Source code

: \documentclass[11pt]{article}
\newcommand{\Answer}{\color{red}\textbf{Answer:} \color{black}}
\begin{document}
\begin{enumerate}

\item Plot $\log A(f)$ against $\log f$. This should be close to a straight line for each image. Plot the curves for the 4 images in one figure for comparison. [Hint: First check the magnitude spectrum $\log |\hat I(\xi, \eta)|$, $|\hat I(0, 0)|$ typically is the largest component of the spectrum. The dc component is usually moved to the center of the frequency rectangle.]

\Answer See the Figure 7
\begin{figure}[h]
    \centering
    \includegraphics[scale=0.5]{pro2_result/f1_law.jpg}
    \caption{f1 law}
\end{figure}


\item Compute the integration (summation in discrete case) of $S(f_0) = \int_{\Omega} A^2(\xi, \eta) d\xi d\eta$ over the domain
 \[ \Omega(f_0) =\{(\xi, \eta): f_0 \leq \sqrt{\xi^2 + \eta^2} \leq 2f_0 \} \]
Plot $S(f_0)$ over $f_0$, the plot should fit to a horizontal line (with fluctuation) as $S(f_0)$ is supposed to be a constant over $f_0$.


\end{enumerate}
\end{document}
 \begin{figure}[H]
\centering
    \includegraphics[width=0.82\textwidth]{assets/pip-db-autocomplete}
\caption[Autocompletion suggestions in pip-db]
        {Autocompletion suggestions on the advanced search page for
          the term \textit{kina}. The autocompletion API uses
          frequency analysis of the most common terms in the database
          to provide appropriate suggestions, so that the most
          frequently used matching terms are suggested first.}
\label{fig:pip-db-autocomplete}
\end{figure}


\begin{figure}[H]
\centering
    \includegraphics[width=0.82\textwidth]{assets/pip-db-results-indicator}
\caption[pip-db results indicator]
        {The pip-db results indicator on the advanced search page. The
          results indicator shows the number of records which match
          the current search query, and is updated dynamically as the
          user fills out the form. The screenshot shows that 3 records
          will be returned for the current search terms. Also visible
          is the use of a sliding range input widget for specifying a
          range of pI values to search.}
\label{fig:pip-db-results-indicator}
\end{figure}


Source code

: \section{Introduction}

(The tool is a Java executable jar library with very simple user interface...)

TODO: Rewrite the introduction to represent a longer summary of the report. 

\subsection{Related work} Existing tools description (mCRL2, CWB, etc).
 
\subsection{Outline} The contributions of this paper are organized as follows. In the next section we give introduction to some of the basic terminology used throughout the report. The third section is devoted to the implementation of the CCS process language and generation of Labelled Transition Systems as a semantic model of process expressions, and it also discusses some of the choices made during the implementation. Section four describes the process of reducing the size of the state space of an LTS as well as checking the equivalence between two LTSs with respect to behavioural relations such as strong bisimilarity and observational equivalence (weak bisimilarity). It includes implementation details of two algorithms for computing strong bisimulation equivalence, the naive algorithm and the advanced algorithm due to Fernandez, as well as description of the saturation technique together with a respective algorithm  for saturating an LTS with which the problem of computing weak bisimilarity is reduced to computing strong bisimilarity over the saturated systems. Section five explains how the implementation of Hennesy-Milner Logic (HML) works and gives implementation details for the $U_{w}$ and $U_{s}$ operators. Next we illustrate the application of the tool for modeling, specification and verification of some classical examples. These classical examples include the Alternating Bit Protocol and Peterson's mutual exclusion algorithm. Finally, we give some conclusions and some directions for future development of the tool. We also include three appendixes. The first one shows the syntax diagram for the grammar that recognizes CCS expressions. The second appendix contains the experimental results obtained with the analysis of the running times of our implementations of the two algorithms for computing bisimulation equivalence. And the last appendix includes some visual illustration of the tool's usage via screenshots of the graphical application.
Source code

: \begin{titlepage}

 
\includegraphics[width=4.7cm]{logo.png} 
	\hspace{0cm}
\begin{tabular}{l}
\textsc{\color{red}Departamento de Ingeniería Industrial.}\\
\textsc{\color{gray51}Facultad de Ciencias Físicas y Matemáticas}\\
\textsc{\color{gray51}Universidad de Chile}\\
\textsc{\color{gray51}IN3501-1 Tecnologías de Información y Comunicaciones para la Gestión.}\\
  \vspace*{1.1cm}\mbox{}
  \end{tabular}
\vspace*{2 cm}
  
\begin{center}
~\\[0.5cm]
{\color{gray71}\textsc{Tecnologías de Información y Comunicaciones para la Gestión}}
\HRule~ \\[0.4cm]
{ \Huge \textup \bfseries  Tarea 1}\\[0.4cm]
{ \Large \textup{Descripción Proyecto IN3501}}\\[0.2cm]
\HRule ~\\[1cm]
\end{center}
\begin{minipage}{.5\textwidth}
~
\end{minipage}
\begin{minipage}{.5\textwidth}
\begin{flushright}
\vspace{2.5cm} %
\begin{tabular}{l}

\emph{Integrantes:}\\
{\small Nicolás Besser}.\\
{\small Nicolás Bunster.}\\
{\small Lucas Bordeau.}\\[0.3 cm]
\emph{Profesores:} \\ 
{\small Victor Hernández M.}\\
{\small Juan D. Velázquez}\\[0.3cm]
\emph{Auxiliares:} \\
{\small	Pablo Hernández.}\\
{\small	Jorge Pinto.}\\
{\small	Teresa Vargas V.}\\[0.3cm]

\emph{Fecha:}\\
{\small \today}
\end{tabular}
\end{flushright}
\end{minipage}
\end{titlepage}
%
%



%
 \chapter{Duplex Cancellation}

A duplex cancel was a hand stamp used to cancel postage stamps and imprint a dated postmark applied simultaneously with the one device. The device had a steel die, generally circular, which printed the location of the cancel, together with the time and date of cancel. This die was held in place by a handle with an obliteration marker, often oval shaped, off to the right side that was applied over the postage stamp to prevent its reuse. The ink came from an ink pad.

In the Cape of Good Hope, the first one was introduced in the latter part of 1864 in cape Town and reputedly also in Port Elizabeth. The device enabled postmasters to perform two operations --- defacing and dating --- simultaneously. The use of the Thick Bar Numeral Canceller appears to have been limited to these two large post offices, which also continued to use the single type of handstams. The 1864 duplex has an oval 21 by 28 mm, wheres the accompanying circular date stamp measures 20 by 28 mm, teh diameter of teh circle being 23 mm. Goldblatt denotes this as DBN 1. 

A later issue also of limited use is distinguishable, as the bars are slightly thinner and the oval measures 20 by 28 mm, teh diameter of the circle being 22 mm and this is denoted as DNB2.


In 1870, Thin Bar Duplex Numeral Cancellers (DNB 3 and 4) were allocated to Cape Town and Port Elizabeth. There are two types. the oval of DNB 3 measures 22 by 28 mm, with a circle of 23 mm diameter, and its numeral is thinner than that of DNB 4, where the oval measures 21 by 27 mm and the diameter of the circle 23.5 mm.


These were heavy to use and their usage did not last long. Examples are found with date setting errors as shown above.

————

• TO DO: From the records above, give again exactly the lines running from the line with "will be returned" to the line with "(mCRL2, CWB, etc).", inclusive.

• TASK RESULT:
          will be returned for the current search terms. Also visible
          is the use of a sliding range input widget for specifying a
          range of pI values to search.}
\label{fig:pip-db-results-indicator}
\end{figure}


Source code

: \section{Introduction}

(The tool is a Java executable jar library with very simple user interface...)

TODO: Rewrite the introduction to represent a longer summary of the report. 

\subsection{Related work} Existing tools description (mCRL2, CWB, etc).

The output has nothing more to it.